We returned to the States in August, and by early November I had come down with the mumps. Those, for me, were just like an extra sore throat. The tonsils had long since been removed, as had my adenoids, so there wasn’t much left to swell in my neck. The most memorable thing of this childhood illness, besides it being really at the end of my childhood, was a card from my grandfather who commented on my “fat little face being even fatter.” The irony was, that my face wasn’t really fat, and although my neck swelled a bit, I looked more like a weight lifter than a balloon.

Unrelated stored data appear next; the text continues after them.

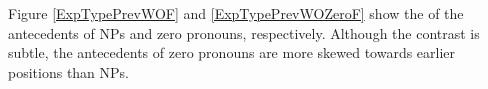 
Figure \ref{ExpTypePrevWOF} and \ref{ExpTypePrevWOZeroF} show the  of the antecedents of NPs and zero pronouns, respectively.
Although the contrast is subtle,
the antecedents of zero pronouns are more skewed towards earlier positions than NPs.


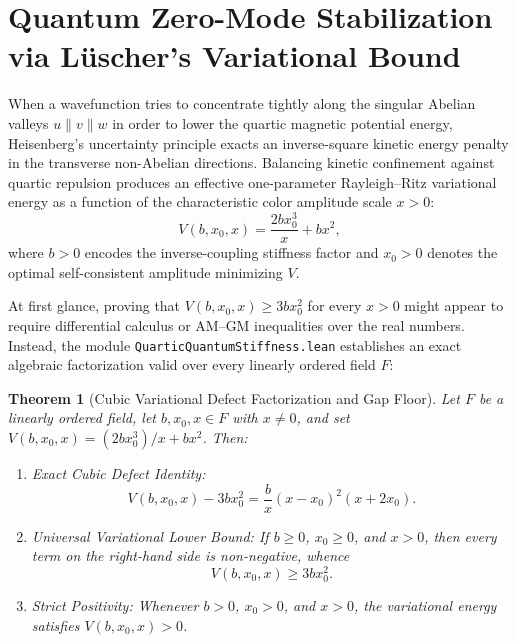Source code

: \documentclass[11pt,a4paper]{article}
\newtheorem{theorem}{Theorem}[section]
\begin{document}
\section{Quantum Zero-Mode Stabilization via L\"uscher's Variational Bound}
When a wavefunction tries to concentrate tightly along the singular Abelian valleys $u \parallel v \parallel w$ in order to lower the quartic magnetic potential energy, Heisenberg's uncertainty principle exacts an inverse-square kinetic energy penalty in the transverse non-Abelian directions. Balancing kinetic confinement against quartic repulsion produces an effective one-parameter Rayleigh--Ritz variational energy as a function of the characteristic color amplitude scale $x > 0$:
\begin{equation}
V(b, x_0, x) = \frac{2 b x_0^3}{x} + b x^2,
\end{equation}
where $b > 0$ encodes the inverse-coupling stiffness factor and $x_0 > 0$ denotes the optimal self-consistent amplitude minimizing $V$.

At first glance, proving that $V(b, x_0, x) \ge 3 b x_0^2$ for every $x > 0$ might appear to require differential calculus or AM--GM inequalities over the real numbers. Instead, the module \texttt{Quartic\-Quantum\-Stiffness.lean} establishes an exact algebraic factorization valid over every linearly ordered field $F$:

\begin{theorem}[Cubic Variational Defect Factorization and Gap Floor]
Let $F$ be a linearly ordered field, let $b, x_0, x \in F$ with $x \neq 0$, and set $V(b, x_0, x) = (2 b x_0^3)/x + b x^2$. Then:
\begin{enumerate}
\item \emph{Exact Cubic Defect Identity:}
\begin{equation}
V(b, x_0, x) - 3 b x_0^2 = \frac{b}{x} (x - x_0)^2 (x + 2 x_0).
\end{equation}
\item \emph{Universal Variational Lower Bound:} If $b \ge 0$, $x_0 \ge 0$, and $x > 0$, then every term on the right-hand side is non-negative, whence
\begin{equation}
V(b, x_0, x) \ge 3 b x_0^2.
\end{equation}
\item \emph{Strict Positivity:} Whenever $b > 0$, $x_0 > 0$, and $x > 0$, the variational energy satisfies $V(b, x_0, x) > 0$.
\end{enumerate}
\end{theorem}
\end{document}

Some might say I was lucky it wasn’t worse. Some might say I was unlucky to get the dreaded three so nearly into adolescence. I had been raised on stories of people who had gone through terrible illnesses as children to become hearty, nearly indestructible ancients and people who had lived charmed lives until one small illness as an adult and they were felled like a white pine by lightening. My grandmother talked about my grandfather who had been brought down in the prime of his youth. He was, it turned out, days before his seventieth birthday. To come from people who considered seventy youthful in the ‘40s, puts a perspective on disease. This same grandmother had buried a first husband and son in an epidemic over a century ago. She had fought off influenza, shingles, and blindness caused by poisoned dogwood. “It’s a great life if you don’t weaken,” she used to say. “The first hundred years are the hardest.”